そこに先輩は仕事中にも関わらず駆けつけてくれたんだ。優しい言葉と表情に僕のボロボロだった心は包まれ、涙が零れた。
「優しいかあ……俺は優しくなんかないぞ」
「そんなことないですよっ」
僕はティッシュで鼻をかみながら訴える。ムキになるとこじゃないのに。先輩は僕の頭を子供をいたわるように軽く撫ぜた。
「ん? よしよし。そうだな。俺は優しい人間じゃないけど、ハチの前では優しいかもな」
「え?」
「大切な人には誰でもそうだろ? さ、行くぞ。コンビニでお泊りセット買っていこう。メシは俺が作ってやるから安心しろ」
「あ……はい。ありがとうございますっ」
大切な人。大切な後輩という意味だろうか。僕にとっても先輩は大切な人に違いない。その時の僕は深くそれを考えることはしなかった。

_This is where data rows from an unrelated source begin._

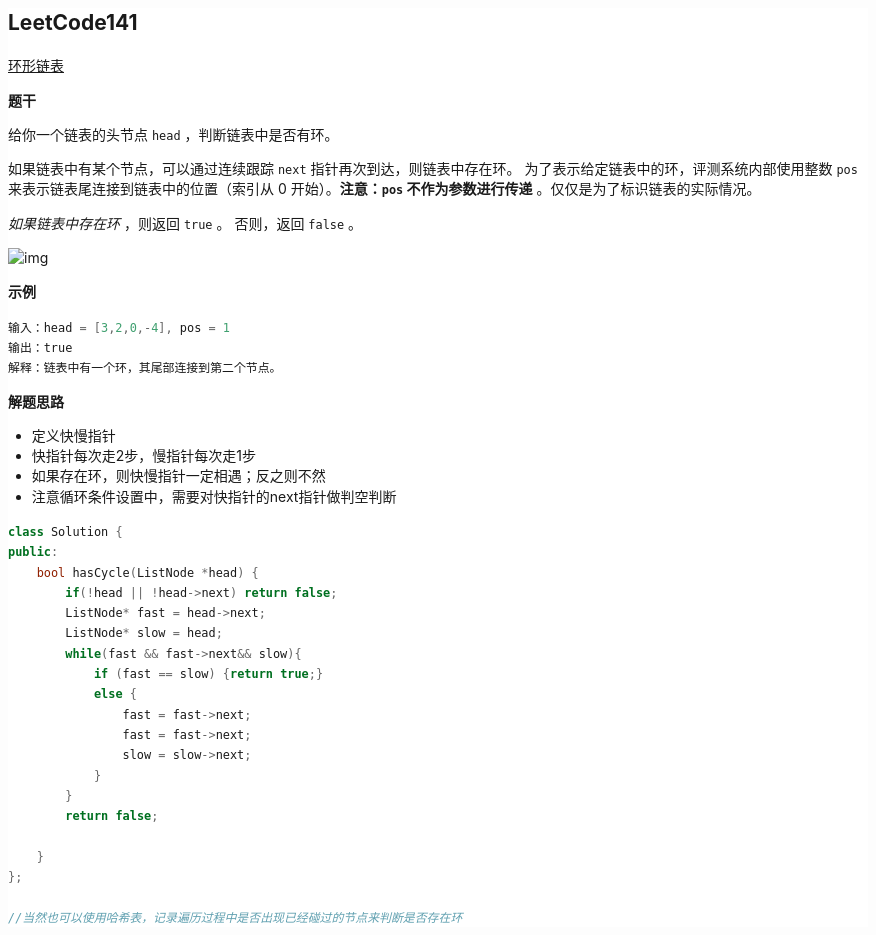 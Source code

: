 

## LeetCode141

[环形链表](https://leetcode.cn/problems/linked-list-cycle/)

**题干**

给你一个链表的头节点 `head` ，判断链表中是否有环。

如果链表中有某个节点，可以通过连续跟踪 `next` 指针再次到达，则链表中存在环。 为了表示给定链表中的环，评测系统内部使用整数 `pos` 来表示链表尾连接到链表中的位置（索引从 0 开始）。**注意：`pos` 不作为参数进行传递** 。仅仅是为了标识链表的实际情况。

*如果链表中存在环* ，则返回 `true` 。 否则，返回 `false` 。

![img](https://assets.leetcode-cn.com/aliyun-lc-upload/uploads/2018/12/07/circularlinkedlist.png)

**示例**

```c++
输入：head = [3,2,0,-4], pos = 1
输出：true
解释：链表中有一个环，其尾部连接到第二个节点。
```



**解题思路**

- 定义快慢指针
- 快指针每次走2步，慢指针每次走1步
- 如果存在环，则快慢指针一定相遇；反之则不然
- 注意循环条件设置中，需要对快指针的next指针做判空判断


```cpp
class Solution {
public:
    bool hasCycle(ListNode *head) {
        if(!head || !head->next) return false;
        ListNode* fast = head->next;
        ListNode* slow = head;
        while(fast && fast->next&& slow){
            if (fast == slow) {return true;}
            else {
                fast = fast->next;
                fast = fast->next;
                slow = slow->next;
            }
        }
        return false;
        
    }
};

//当然也可以使用哈希表，记录遍历过程中是否出现已经碰过的节点来判断是否存在环
```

僕はその夜、先輩に苦しい日々や弱音をグジグジと吐露した。病んでた僕を、先輩は責めることなく黙って聞いてくれた。
その後だ。先輩が僕には普通の企業の会社員より研究員のがいいんじゃないかと、今の研究所を教えてくれたんだ。先輩に勧められて勇気が出たのか、僕は無事就職することができた。
人は死ぬ前にその人生を走馬灯のようにフラッシュバックさせるらしい。いや、もちろん今は死に直面しているわけではない。
酔っ払って帰宅した僕は同じくほろ酔い加減の先輩に遭遇した。そして、なぜか壁ドンされている。先輩の綺麗な顔は、あの日僕を優しく包んでくれた表情とはだいぶん違うのに、どうして思い出したんだろう。
――――大切な人……。先輩はそう言ってくれたな。
「あ、ははっ!」
そんなチクチクと胸が痛む思い出に浸っていた僕の目の前で、先輩がお腹を抱えて笑い出した。当然ドンしてた腕はもうない。
「な、なにを……」
「なんて顔してんだよ。乙女かっ」
「え、そんな、酷いな」
なんだか恥ずかしすぎて、酔いも冷める。優しく慰めてくれた先輩の顔は瞬時に霧散した。
「いや、ごめんごめん。なんか、ちょっとヤキモチ妬いた」
「ヤキモチ……」
「気にするな。ハチの自慢を聞くのはまたにするよ」
「あ、はい……」
もしかして先輩、送別会で嫌なことがあったのかもしれないな。合コンで上手くいったんで、つい調子に乗ってしまった。悪いことしたかも。
「じゃあな、ハチの切羽詰まった顔。可愛かったぞ」
先輩が片目を瞑ってみせる。黒いロングコートを翻し、さっさと階段を昇って行ってしまった。
――――可愛かったって。なんだよ……。
どう考えても先輩にからかわれてる。振り回されキャラなのかな、僕は。先輩には心底感謝してるけど、なんだか最近は様子が違う。もちろん、今でも大切な先輩だけど。
――――まあいいや。さっさと帰って、彼女にメールしよう。今日は楽しかったって。そんでデートに誘う。
僕はまた新しい恋に一歩を踏み出した。今度こそ、踏み外さないように頑張ろう。